Service Mesh
A service mesh is a dedicated infrastructure layer for managing service-to-service communication in a microservices architecture. Instead of each service implementing networking concerns (retries, encryption, load balancing) in application code, a mesh of sidecar proxies handles it transparently.
The Problem
In a microservices system with 50+ services, every service needs:
- Mutual TLS (mTLS) for encrypted communication
- Retries with exponential backoff
- Circuit breaking to avoid cascading failures
- Load balancing across instances
- Observability (latency metrics, distributed traces)

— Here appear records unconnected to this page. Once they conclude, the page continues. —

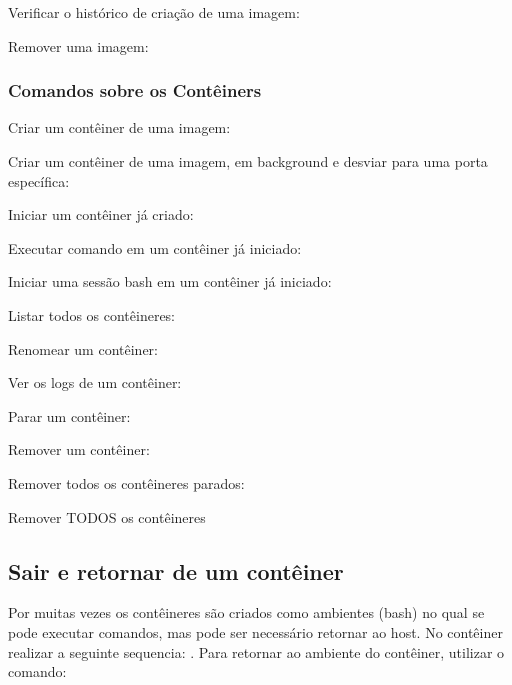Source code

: \documentclass[a4paper,11pt]{article}
\begin{document}
Verificar o histórico de criação de uma imagem: \\

Remover uma imagem: \\

\subsubsection{Comandos sobre os Contêiners}
Criar um contêiner de uma imagem: \\

Criar um contêiner de uma imagem, em background e desviar para uma porta específica: \\

Iniciar um contêiner já criado: \\

Executar comando em um contêiner já iniciado: \\

Iniciar uma sessão bash em um contêiner já iniciado: \\

Listar todos os contêineres: \\

Renomear um contêiner: \\

Ver os logs de um contêiner: \\

Parar um contêiner: \\

Remover um contêiner: \\

Remover todos os contêineres parados: \\

Remover TODOS os contêineres \\

\subsection{Sair e retornar de um contêiner}
Por muitas vezes os contêineres são criados como ambientes (bash) no qual se pode executar comandos, mas pode ser necessário retornar ao host. No contêiner realizar a seguinte sequencia: . Para retornar ao ambiente do contêiner, utilizar o comando: \\
\end{document}
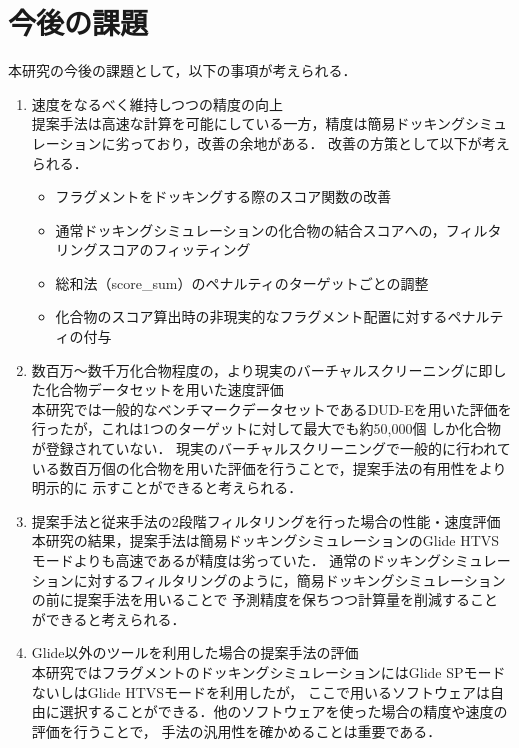 \newpage

\section{今後の課題}
本研究の今後の課題として，以下の事項が考えられる．
\begin{enumerate}
\item 速度をなるべく維持しつつの精度の向上\\
	提案手法は高速な計算を可能にしている一方，精度は簡易ドッキングシミュレーションに劣っており，改善の余地がある．
	改善の方策として以下が考えられる．
	\begin{itemize}
	\item フラグメントをドッキングする際のスコア関数の改善
	\item 通常ドッキングシミュレーションの化合物の結合スコアへの，フィルタリングスコアのフィッティング
	\item 総和法（score\_sum）のペナルティのターゲットごとの調整
	\item 化合物のスコア算出時の非現実的なフラグメント配置に対するペナルティの付与
	\end{itemize}
\item 数百万～数千万化合物程度の，より現実のバーチャルスクリーニングに即した化合物データセットを用いた速度評価\\
	本研究では一般的なベンチマークデータセットであるDUD-Eを用いた評価を行ったが，これは1つのターゲットに対して最大でも約50,000個
	しか化合物が登録されていない．
	現実のバーチャルスクリーニングで一般的に行われている数百万個の化合物を用いた評価を行うことで，提案手法の有用性をより明示的に
	示すことができると考えられる．
\item 提案手法と従来手法の2段階フィルタリングを行った場合の性能・速度評価\\
	本研究の結果，提案手法は簡易ドッキングシミュレーションのGlide HTVSモードよりも高速であるが精度は劣っていた．
	通常のドッキングシミュレーションに対するフィルタリングのように，簡易ドッキングシミュレーションの前に提案手法を用いることで
	予測精度を保ちつつ計算量を削減することができると考えられる．
\item Glide以外のツールを利用した場合の提案手法の評価\\
	本研究ではフラグメントのドッキングシミュレーションにはGlide SPモードないしはGlide HTVSモードを利用したが，
	ここで用いるソフトウェアは自由に選択することができる．他のソフトウェアを使った場合の精度や速度の評価を行うことで，
	手法の汎用性を確かめることは重要である．
\end{enumerate}
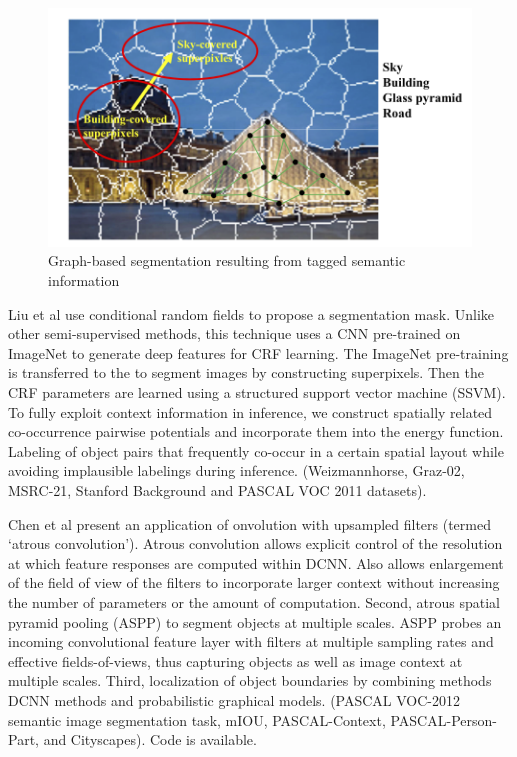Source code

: \documentclass[letterpaper, 10 pt, conference]{ieeeconf}  %
\begin{document}
\begin{figure}
  \includegraphics[width=\linewidth]{images/ZhangGraphed.png}
  \caption{Graph-based segmentation resulting from tagged semantic information \cite{zhang2014representative}}
  \label{fig:zhanggraph}
\end{figure}

Liu et al use \cite{liu2015crf} conditional random fields to propose a segmentation mask. Unlike other semi-supervised methods, this technique uses a CNN pre-trained on ImageNet to generate deep features for CRF learning. The ImageNet pre-training is transferred to the to segment images by constructing superpixels. Then the CRF parameters are learned using a structured support vector machine (SSVM). To fully exploit context information in inference, we construct spatially related co-occurrence pairwise potentials and incorporate them into the energy function. Labeling of object pairs that frequently co-occur in a certain spatial layout while avoiding implausible labelings during inference. (Weizmannhorse, Graz-02, MSRC-21, Stanford Background and PASCAL VOC 2011 datasets).

Chen et al \cite{chen_deeplab:_2018} present an application of onvolution with upsampled filters (termed ‘atrous convolution’).  Atrous convolution allows explicit control of the resolution at which feature responses are computed within DCNN. Also allows enlargement of the field of view of the filters to incorporate larger context without increasing the number of parameters or the amount of computation. Second, atrous spatial pyramid pooling (ASPP) to segment objects at multiple scales. ASPP probes an incoming convolutional feature layer with filters at multiple sampling rates and effective fields-of-views, thus capturing objects as well as image context at multiple scales. Third, localization of object boundaries by combining methods DCNN methods and probabilistic graphical models. (PASCAL VOC-2012 semantic image segmentation task, mIOU, PASCAL-Context, PASCAL-Person-Part, and Cityscapes). Code is available.
\end{document}
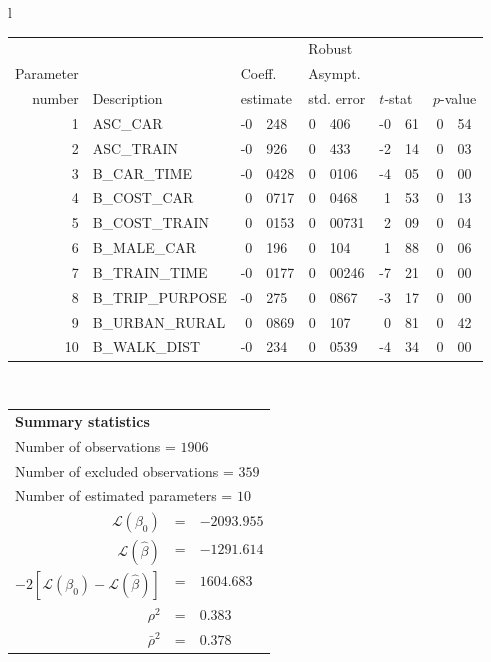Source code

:   \begin{tabular}{l}
\begin{tabular}{rlr@{.}lr@{.}lr@{.}lr@{.}l}
         &                       &   \multicolumn{2}{l}{}    & \multicolumn{2}{l}{Robust}  &     \multicolumn{4}{l}{}   \\
Parameter &                       &   \multicolumn{2}{l}{Coeff.}      & \multicolumn{2}{l}{Asympt.}  &     \multicolumn{4}{l}{}   \\
number &  Description                     &   \multicolumn{2}{l}{estimate}      & \multicolumn{2}{l}{std. error}  &   \multicolumn{2}{l}{$t$-stat}  &   \multicolumn{2}{l}{$p$-value}   \\

\hline

1 & ASC_CAR & -0&248 & 0&406 & -0&61 & 0&54\\
2 & ASC_TRAIN & -0&926 & 0&433 & -2&14 & 0&03\\
3 & B_CAR_TIME & -0&0428 & 0&0106 & -4&05 & 0&00\\
4 & B_COST_CAR & 0&0717 & 0&0468 & 1&53 & 0&13\\
5 & B_COST_TRAIN & 0&0153 & 0&00731 & 2&09 & 0&04\\
6 & B_MALE_CAR & 0&196 & 0&104 & 1&88 & 0&06\\
7 & B_TRAIN_TIME & -0&0177 & 0&00246 & -7&21 & 0&00\\
8 & B_TRIP_PURPOSE & -0&275 & 0&0867 & -3&17 & 0&00\\
9 & B_URBAN_RURAL & 0&0869 & 0&107 & 0&81 & 0&42\\
10 & B_WALK_DIST & -0&234 & 0&0539 & -4&34 & 0&00\\
\hline
\end{tabular}
\\
\begin{tabular}{rcl}
\multicolumn{3}{l}{\bf Summary statistics}\\
\multicolumn{3}{l}{ Number of observations = $1906$} \\
\multicolumn{3}{l}{ Number of excluded observations = $359$} \\
\multicolumn{3}{l}{ Number of estimated  parameters = $10$} \\
 $\mathcal{L}(\beta_0)$ &=&  $-2093.955$ \\
 $\mathcal{L}(\hat{\beta})$ &=& $-1291.614 $  \\
 $-2[\mathcal{L}(\beta_0) -\mathcal{L}(\hat{\beta})]$ &=& $1604.683$ \\
    $\rho^2$ &=&   $0.383$ \\
    $\bar{\rho}^2$ &=&    $0.378$ \\
\end{tabular}
  \end{tabular}
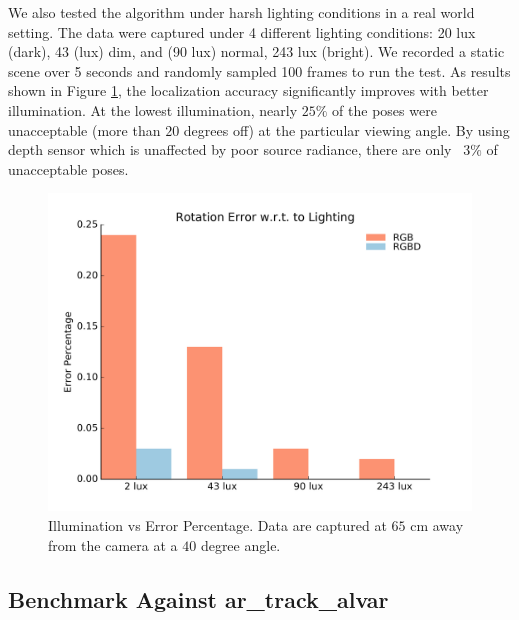 We also tested the algorithm under harsh lighting conditions in a real world setting. The data were captured under 4 different lighting conditions: 20 lux (dark), 43 (lux) dim, and (90 lux) normal, 243 lux (bright). We recorded a static scene over 5 seconds and randomly sampled 100 frames to run the test.  As results shown in Figure \ref{fig:lighting_result}, the localization accuracy significantly improves with better illumination. At the lowest illumination, nearly $25\%$ of the poses were unacceptable (more than $20$ degrees off) at the particular viewing angle. By using depth sensor which is unaffected by poor source radiance, there are only ~$3\%$ of unacceptable poses.

\begin{figure}
\centering
\includegraphics[width=\columnwidth]{figs/lighting_fig1}
\caption{Illumination vs Error Percentage. Data are captured at $65$ cm away from the camera at a $40$ degree angle.}
\label{fig:lighting_result}
\end{figure}


\subsection{Benchmark Against ar\_track\_alvar}

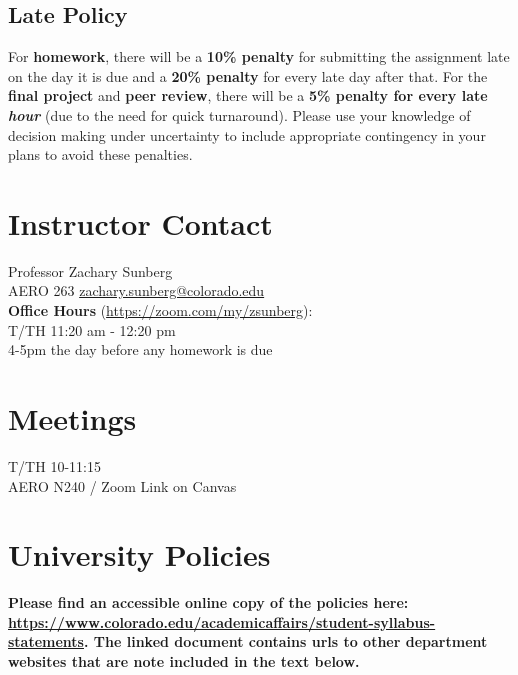 \documentclass[9pt]{article}
\begin{document}
\subsection*{Late Policy}

For \textbf{homework}, there will be a \textbf{10\% penalty} for submitting the assignment late on the day it is due and a \textbf{20\% penalty} for every late day after that. For the \textbf{final project} and \textbf{peer review}, there will be a \textbf{5\% penalty for every late \emph{hour}} (due to the need for quick turnaround). Please use your knowledge of decision making under uncertainty to include appropriate contingency in your plans to avoid these penalties.

\vspace{12pt}
\begin{multicols}{2}
    \begin{minipage}{\columnwidth}
        \section*{Instructor Contact}

        Professor Zachary Sunberg\\
        AERO 263 \href{mailto://zachary.sunberg@colorado.edu}{zachary.sunberg@colorado.edu}\\
        \textbf{Office Hours} (\url{https://zoom.com/my/zsunberg}): \\
        T/TH 11:20 am - 12:20 pm\\
        4-5pm the day before any homework is due
    \end{minipage}

\section*{Meetings}

T/TH 10-11:15\\
AERO N240 / Zoom Link on Canvas

\end{multicols}

\section*{University Policies}

\textbf{Please find an accessible online copy of the policies here: \url{https://www.colorado.edu/academicaffairs/student-syllabus-statements}. The linked document contains urls to other department websites that are note included in the text below.}
\end{document}
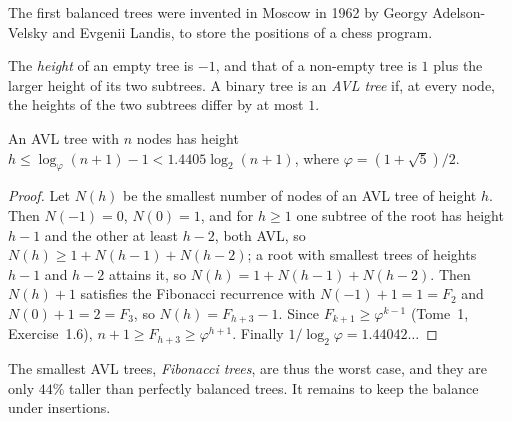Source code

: The first balanced trees were invented in Moscow in 1962 by Georgy Adelson-Velsky and Evgenii Landis, to store the positions of a chess program.

\begin{definition}\label{def:avl}
The \emph{height} of an empty tree is $-1$, and that of a non-empty tree is $1$ plus the larger height of its two subtrees. A binary tree is an
\emph{AVL tree} if, at every node, the heights of the two subtrees differ by at most $1$.
\end{definition}

\begin{theorem}\label{thm:avlheight}
An AVL tree with $n$ nodes has height $h\le\log_\varphi(n+1)-1<1.4405\log_2(n+1)$, where $\varphi=(1+\sqrt5)/2$.
\end{theorem}
\begin{proof}
Let $N(h)$ be the smallest number of nodes of an AVL tree of height $h$. Then $N(-1)=0$, $N(0)=1$, and for $h\ge1$ one subtree of the root has height $h-1$ and the other
at least $h-2$, both AVL, so $N(h)\ge1+N(h-1)+N(h-2)$; a root with smallest trees of heights $h-1$ and $h-2$ attains it, so $N(h)=1+N(h-1)+N(h-2)$. Then $N(h)+1$
satisfies the Fibonacci recurrence with $N(-1)+1=1=F_2$ and $N(0)+1=2=F_3$, so $N(h)=F_{h+3}-1$. Since $F_{k+1}\ge\varphi^{k-1}$ (Tome~1, Exercise~1.6),
$n+1\ge F_{h+3}\ge\varphi^{h+1}$. Finally $1/\log_2\varphi=1.44042\ldots$
\end{proof}

The smallest AVL trees, \emph{Fibonacci trees}, are thus the worst case, and they are only $44\%$ taller than perfectly balanced trees. It remains to
keep the balance under insertions.

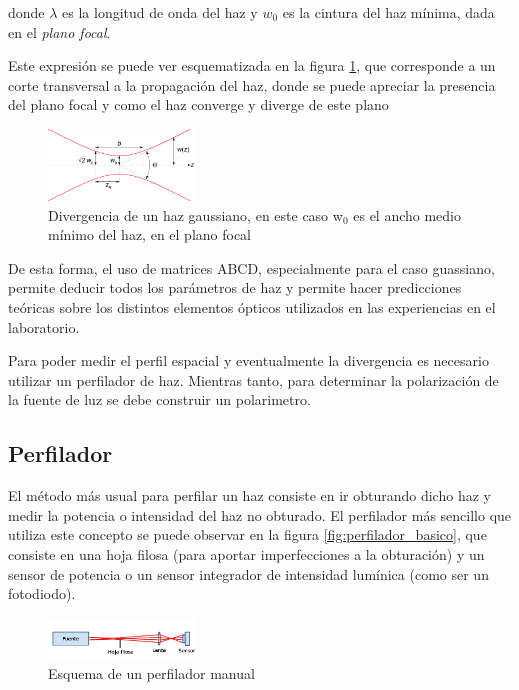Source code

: donde $\lambda$ es la longitud de onda del haz y $w_0$ es la cintura del haz mínima, dada en el \emph{plano focal}. 

Este expresión se puede ver esquematizada en la figura \ref{fig:gaussian_beam_divergence}, que corresponde a un corte transversal a la propagación del haz, donde se puede apreciar la presencia del plano focal y como el haz converge y diverge de este plano

\begin{figure}[H]
\centering
\includegraphics[width=0.35\textwidth]{fig/gaussian_beam_divergence}
\caption{Divergencia de un haz gaussiano, en este caso w$_0$ es el ancho medio mínimo del haz, en el plano focal}
\label{fig:gaussian_beam_divergence}
\end{figure}

De esta forma, el uso de matrices ABCD, especialmente para el caso guassiano, permite deducir todos los parámetros de haz y permite hacer predicciones teóricas sobre los distintos elementos ópticos utilizados en las experiencias en el laboratorio.

Para poder medir el perfil espacial y eventualmente la divergencia es necesario utilizar un perfilador de haz. Mientras tanto, para determinar la polarización de la fuente de luz se debe construir un polarimetro.

\subsection{Perfilador}

El método más usual para perfilar un haz consiste en ir obturando dicho haz y medir la potencia o intensidad del haz no obturado. El perfilador más sencillo que utiliza este concepto se puede observar en la figura \ref{fig:perfilador_basico}, que consiste en una hoja filosa (para aportar imperfecciones a la obturación) y un sensor de potencia o un sensor integrador de intensidad lumínica (como ser un fotodiodo). 

\begin{figure}[H]
\centering
\includegraphics[width=0.35\textwidth]{fig/perfilador/esquema_basico}
\caption{Esquema de un perfilador manual}
\label{fig:perfilador/esquema_basico}
\end{figure}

Without a service mesh, each team implements these in their own language and framework. Inconsistent behavior, duplicated effort, and bugs everywhere.
Sidecar Proxy Pattern
A lightweight proxy (typically Envoy) is deployed alongside every service instance. All inbound and outbound traffic flows through the sidecar — the application itself just makes plain HTTP/gRPC calls to localhost.
Service A Service B
┌──────────────────┐ ┌──────────────────┐
│ App (port 8080) │ │ App (port 8080) │
│ ↕ │ │ ↕ │
│ Sidecar Proxy │──── mTLS ───│ Sidecar Proxy │
│ (Envoy :15001) │ │ (Envoy :15001) │
└──────────────────┘ └──────────────────┘The application sends a request to http://service-b:8080. The local sidecar intercepts it, applies policies (retry, timeout, circuit break), encrypts it with mTLS, load-balances across Service B instances, and forwards it. Service B's sidecar decrypts and delivers to the local app.
Control Plane vs Data Plane
Data plane — the sidecar proxies themselves. They handle actual traffic. Every service instance has one.
Control plane — the central brain that configures all sidecars. It pushes routing rules, TLS certificates, retry policies, and traffic-splitting configs to every proxy.
┌─────────────────────────┐
│ Control Plane │
│ (Istiod / Linkerd CP) │
│ - Certificate authority │
│ - Config distribution │
│ - Service discovery │
└────────┬────────┬────────┘
│ config │ config
┌────▼──┐ ┌──▼────┐
│Sidecar│ │Sidecar│ ← Data Plane
│Proxy A│ │Proxy B│
└───────┘ └───────┘What a Service Mesh Handles
| Concern | Without mesh | With mesh |
|---|---|---|
| Encryption | Each service manages TLS certs | Automatic mTLS, certs rotated by control plane |
| Retries | Coded per service, inconsistent | Configured globally, per-route policies |
| Circuit breaking | Library-dependent (Hystrix, etc.) | Proxy-level, language-agnostic |
| Load balancing | Client-side or external LB | Sidecar does L7 balancing with health checks |
| Observability | Manual instrumentation | Automatic latency/error metrics and traces |
| Traffic splitting | Feature flags in code | Route 5% to canary via config |
Common Service Meshes
- Istio — most feature-rich, uses Envoy sidecars, complex to operate
- Linkerd — lightweight, simpler, purpose-built for Kubernetes
- Consul Connect — HashiCorp's mesh, integrates with Consul service discovery
When You Don't Need One
A service mesh adds operational complexity — more containers, more memory, more latency (0.5-1ms per hop with modern proxies like Envoy/Linkerd). Skip it when:
- You have fewer than ~10 services
- A single language/framework handles cross-cutting concerns consistently
- You don't need mTLS between services (e.g., trusted network)
Concepts Used
| Concept | Lesson | How it's used here |
|---|---|---|
| Reverse proxy | 05 | Sidecars are reverse proxies deployed per-service |
| Load balancing | 06 | Sidecar handles L7 load balancing across instances |
| Designing for failure | 21 | Circuit breaking and retries prevent cascading failures |
| Monitoring and observability | 20 | Automatic metrics and distributed tracing |